That is what is important about Sepultura to me, beyond all the historical legacy and which era you prefer – it is the way the band have provided such emotional healing for me over the years. When I’ve felt the most misunderstood I could have ever felt, Sepultura acted as a saviour and gave me the strength to live on through the pain. On “The Mediator Between Head and Hands Must Be The Heart” I find it interesting to see the band musing on the current state of the world as I see it and how it makes them feel angry at how inhumane we’ve become. This is my anger as a 30 year old man as and it is an anger that drives me in order to restore some peace in this world.  When your creative heroes also mirror these feelings there is nothing more satisfying.

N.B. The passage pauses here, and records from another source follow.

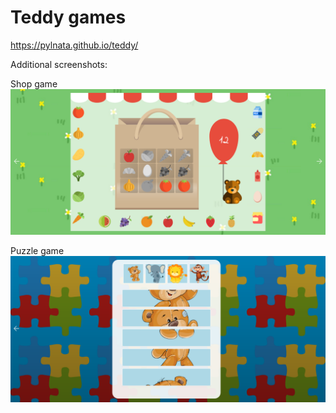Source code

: 
# Teddy games

https://pylnata.github.io/teddy/




Additional screenshots:

Shop game
![Alt text](screen2.png?raw=true "Shop game")

Puzzle game
![Alt text](screen3.png?raw=true "Puzzle game")

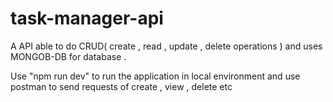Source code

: # task-manager-api
A API able to do CRUD( create , read , update , delete operations ) and uses MONGOB-DB for database .

Use "npm run dev" to run the application in local environment and use postman to send requests of create , view , delete etc
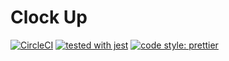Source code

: # Clock Up
[![CircleCI](https://circleci.com/gh/ryota-murakami/react-laboratory.svg?style=svg)](https://circleci.com/gh/ryota-murakami/react-laboratory)
[![tested with jest](https://img.shields.io/badge/tested_with-jest-99424f.svg)](https://github.com/facebook/jest)
[![code style: prettier](https://img.shields.io/badge/code_style-prettier-ff69b4.svg)](https://github.com/prettier/prettier)


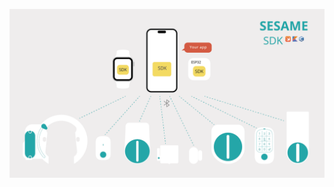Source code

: ![SesameSDK](https://github.com/CANDY-HOUSE/.github/blob/main/profile/images/SesameSDK.png?raw=true)


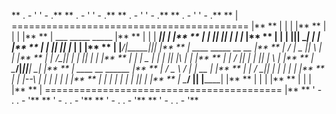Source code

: **                    . - ' ' - .**
**              . - '             ' - .**
**        . - '                         ' - .**
**  . - '                                     ' - .**
** |   =========================================   |**
** |                      | |                      |**
** |                      | |                      |**
** |               ___   _____  _____              |**
** |              |    \|  ___||  ___|             |**
** |              | || || |__  | |__               |**
** |              | | |||  __| |  __|              |**
** |              | || || |___ | |                 |**
** |              |____/|_____||_|                 |**
** |              ____  _____  __    __            |**
** |             /    \|  _  ||  \  |  |           |**
** |            |  /\_|| | | ||    \|  |           |**
** |            | |  _ | | | ||  |\ |  |           |**
** |            |  \/ || | | ||  | \   |           |**
** |             \____/|_____||__|  \__|           |**
** |               ____    __    ______            |**
** |              /  _ \  /  |  |  __  |           |**
** |             |  / \_||_  |  | |  | |           |**
** |             |  |--\   | |  | |  | |           |**
** |             |   \| |  | |  | |__| |           |**
** |              \____/ |____| |______|           |**
** |                      | |                      |**
** |                      | |                      |**
** |   =========================================   |**
**  ' - .                                     . - '**
**        ' - .                         . - '**
**              ' - .             . - '**
**                    ' - . . - '**
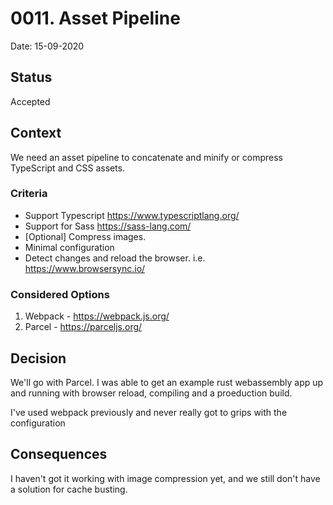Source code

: # 0011. Asset Pipeline

Date: 15-09-2020

## Status

Accepted

## Context

We need an asset pipeline to concatenate and minify or compress TypeScript and CSS assets. 

### Criteria

* Support Typescript https://www.typescriptlang.org/
* Support for Sass https://sass-lang.com/
* [Optional] Compress images.
* Minimal configuration
* Detect changes and reload the browser. i.e. https://www.browsersync.io/

### Considered Options

1. Webpack - https://webpack.js.org/
2. Parcel - https://parceljs.org/


## Decision

We'll go with Parcel. I was able to get an example rust webassembly app up and running with browser reload, compiling and a proeduction build.

I've used webpack previously and never really got to grips with the configuration

## Consequences

I haven't got it working with image compression yet, and we still don't have a solution for cache busting.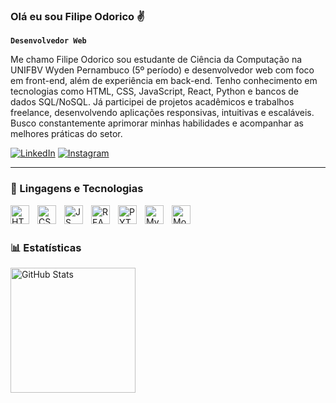 
### Olá eu sou Filipe Odorico ✌️

**`Desenvolvedor Web`**

Me chamo Filipe Odorico sou estudante de Ciência da Computação na UNIFBV Wyden Pernambuco (5º período) e desenvolvedor web com foco em front-end, além de experiência em back-end. Tenho conhecimento em tecnologias como HTML, CSS, JavaScript, React, Python e bancos de dados SQL/NoSQL. Já participei de projetos acadêmicos e trabalhos freelance, desenvolvendo aplicações responsivas, intuitivas e escaláveis. Busco constantemente aprimorar minhas habilidades e acompanhar as melhores práticas do setor.

 
[![LinkedIn](https://img.shields.io/badge/LinkedIn-0077B5?style=for-the-badge&logo=linkedin&logoColor=white)](https://www.linkedin.com/in/filipe-pestana-b790ab278/)
[![Instagram](https://img.shields.io/badge/Instagram-E4405F?style=for-the-badge&logo=instagram&logoColor=white)](https://www.instagram.com/bibbo.05_/)

 ---

 ### 🤖 Lingagens e Tecnologias 

 
<img 
    align="left" 
    alt="HTML"
    title="HTML" 
    width="30px" 
    style="padding-right: 10px;"
    src="https://cdn.jsdelivr.net/gh/devicons/devicon@latest/icons/html5/html5-original.svg" />

    
<img 
    align="left" 
    alt="CSS"
    title="CSS" 
    width="30px" 
    style="padding-right: 10px;"
    src="https://cdn.jsdelivr.net/gh/devicons/devicon@latest/icons/css3/css3-original.svg" 
    />


<img 
    align="Left" 
    alt="JS"
    title="JS" 
    width="30px" 
    style="padding-right: 10px;"
    src="https://cdn.jsdelivr.net/gh/devicons/devicon@latest/icons/javascript/javascript-original.svg"/>


<img 
    align="Left" 
    alt="REACT"
    title="REACT" 
    width="30px" 
    style="padding-right: 10px;"
    src="https://cdn.jsdelivr.net/gh/devicons/devicon@latest/icons/react/react-original.svg" />


<img 
    align="Left" 
    alt="PYTHON"
    title="PYTHON" 
    width="30px" 
    style="padding-right: 10px;"
    src="https://cdn.jsdelivr.net/gh/devicons/devicon@latest/icons/python/python-original.svg" />


<img 
    align="Left" 
    alt="MySQL"
    title="MySQL" 
    width="30px" 
    style="padding-right: 10px;"
    src="https://cdn.jsdelivr.net/gh/devicons/devicon@latest/icons/mysql/mysql-original.svg" />


<img 
    align="Left" 
    alt="Mongodb"
    title="Mongodb" 
    width="30px" 
    style="padding-right: 10px;"
    src="https://cdn.jsdelivr.net/gh/devicons/devicon@latest/icons/mongodb/mongodb-original.svg" />

<br/>
<br/>

### 📊 Estatísticas

<p>

<img 
      align="left" 
      alt="GitHub Stats" 
      height="200" 
      src="https://github-readme-stats.vercel.app/api/top-langs/?username=andrecallou&theme=tokyonight&layout=compact&custom_title=Tecnologias&langs_count=9" 
  />

</p>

When all is said and done I think this album proves just how vital and forward thinking the Derrick Green era of Sepultura have been and to see so many humans in the media claim it as some kind of “return to form” really is a back handed compliment. Sepultura were never out of form, they forged ahead at a time when people were ready to discard them for good. As an album “The Mediator Between Head and Hands Must Be The Heart” is a tribute to the bands strength and commitment to the legacy and I believe that anyone who still finds the time to compare the band to achievements made between 1984 and 1997 and judge them solely on that are foolish imposters who are a big reason why our world will never achieve peace and equality.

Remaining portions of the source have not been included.